Objectives: 

Recent evidence has pointed that alterations of thermogenesis linked to hyperthyroidism are associated to dysregulation of hypothalamic AMPK and fatty acid metabolism; however, the central mechanisms mediating hyperthyroidism-induced hyperphagia remain largely unclear. The aim of our study was to assess if alterations in feeding in hyperthyroidism are associated with impairment of hypothalamic mammalian target of rapamycin (mTOR) signalling

Materials: 

We used adult male Sprague-Dawley rats. Hyperthyroidism was induced by chronic subcutaneous administration of L-thyroxine. ICV treatments and stereotaxic microinjection of T3 and adenoviral expression vectors.
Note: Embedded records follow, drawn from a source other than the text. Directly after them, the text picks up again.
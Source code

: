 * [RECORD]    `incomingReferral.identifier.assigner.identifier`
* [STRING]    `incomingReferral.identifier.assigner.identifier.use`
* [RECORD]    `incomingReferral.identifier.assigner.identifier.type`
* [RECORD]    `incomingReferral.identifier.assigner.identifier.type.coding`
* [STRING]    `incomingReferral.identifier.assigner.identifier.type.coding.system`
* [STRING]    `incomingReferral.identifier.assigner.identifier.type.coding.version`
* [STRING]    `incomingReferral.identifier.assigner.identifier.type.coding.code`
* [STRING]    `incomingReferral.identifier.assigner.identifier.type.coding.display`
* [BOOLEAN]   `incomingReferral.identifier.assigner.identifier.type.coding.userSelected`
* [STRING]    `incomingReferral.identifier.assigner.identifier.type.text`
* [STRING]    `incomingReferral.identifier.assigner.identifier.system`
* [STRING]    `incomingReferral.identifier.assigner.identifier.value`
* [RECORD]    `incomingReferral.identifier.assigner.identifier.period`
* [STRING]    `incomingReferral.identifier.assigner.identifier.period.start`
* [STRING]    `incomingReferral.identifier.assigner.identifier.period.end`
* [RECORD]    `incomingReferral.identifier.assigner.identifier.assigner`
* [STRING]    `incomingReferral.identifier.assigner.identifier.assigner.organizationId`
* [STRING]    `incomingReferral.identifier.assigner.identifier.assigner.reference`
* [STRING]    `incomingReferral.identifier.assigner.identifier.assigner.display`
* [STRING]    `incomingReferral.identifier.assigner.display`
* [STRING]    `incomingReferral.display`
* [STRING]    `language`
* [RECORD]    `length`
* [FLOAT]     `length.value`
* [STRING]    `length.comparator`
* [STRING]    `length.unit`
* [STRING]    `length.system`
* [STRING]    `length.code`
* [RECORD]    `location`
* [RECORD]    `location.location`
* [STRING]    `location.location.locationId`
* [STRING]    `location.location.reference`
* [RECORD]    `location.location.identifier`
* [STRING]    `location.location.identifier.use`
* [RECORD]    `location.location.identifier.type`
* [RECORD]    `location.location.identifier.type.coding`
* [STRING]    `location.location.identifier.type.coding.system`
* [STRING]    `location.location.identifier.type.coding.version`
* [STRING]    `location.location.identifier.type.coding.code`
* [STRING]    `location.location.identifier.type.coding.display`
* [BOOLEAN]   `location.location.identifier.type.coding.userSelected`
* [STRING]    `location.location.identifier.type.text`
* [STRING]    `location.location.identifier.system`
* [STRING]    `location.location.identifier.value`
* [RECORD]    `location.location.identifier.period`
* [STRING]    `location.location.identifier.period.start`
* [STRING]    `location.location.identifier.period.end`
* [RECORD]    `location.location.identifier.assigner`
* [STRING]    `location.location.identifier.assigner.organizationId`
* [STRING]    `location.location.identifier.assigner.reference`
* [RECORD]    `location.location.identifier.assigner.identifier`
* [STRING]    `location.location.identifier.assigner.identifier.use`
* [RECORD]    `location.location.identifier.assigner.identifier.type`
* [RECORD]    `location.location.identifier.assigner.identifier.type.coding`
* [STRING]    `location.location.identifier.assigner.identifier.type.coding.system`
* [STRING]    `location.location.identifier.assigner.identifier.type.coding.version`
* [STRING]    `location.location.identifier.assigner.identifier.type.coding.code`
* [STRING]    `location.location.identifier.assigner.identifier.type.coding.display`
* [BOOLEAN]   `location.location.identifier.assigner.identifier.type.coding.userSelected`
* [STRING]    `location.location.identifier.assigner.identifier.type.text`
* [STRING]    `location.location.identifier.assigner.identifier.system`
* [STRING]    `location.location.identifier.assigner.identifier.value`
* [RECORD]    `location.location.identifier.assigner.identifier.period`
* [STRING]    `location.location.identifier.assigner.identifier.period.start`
Analysis by blood biochemistry, HIS, Real-time PCR, Immunohistochemistry and western.

Results: 

We demonstrate that hyperthyroid rats exhibit marked upregulation of the hypothalamic mTOR signalling pathway associated with increased mRNA levels of agouti-related protein (AgRP) and neuropeptide Y (NPY), and decreased mRNA levels of proopiomelanocortin (POMC) in the arcuate nucleus of the hypothalamus (ARC), an area where mTOR colocalizes with thyroid hormone receptor alpha (TRalpha). Central administration of thyroid hormone (T3) or genetic activation of thyroid hormone signalling in the ARC recapitulated hyperthyroidism-effects on feeding and mTOR pathway. In turn, central inhibition of mTOR signalling with rapamycin in hyperthyroid rats reversed hyperphagia and normalized the expression of ARC-derived neuropeptides, resulting in substantial body weight loss.

Conclusions: 

Overall, these data indicate that in the hyperthyroid state, increased feeding is associated with thyroid hormone-induced upregulation of mTOR signalling. Furthermore our finding that different neuronal modulations influence food intake and energy expenditure in hyperthyroidism pave the way for a more rationale design of specific and selective therapeutic compounds aimed at reversing the metabolic consequence of this disease.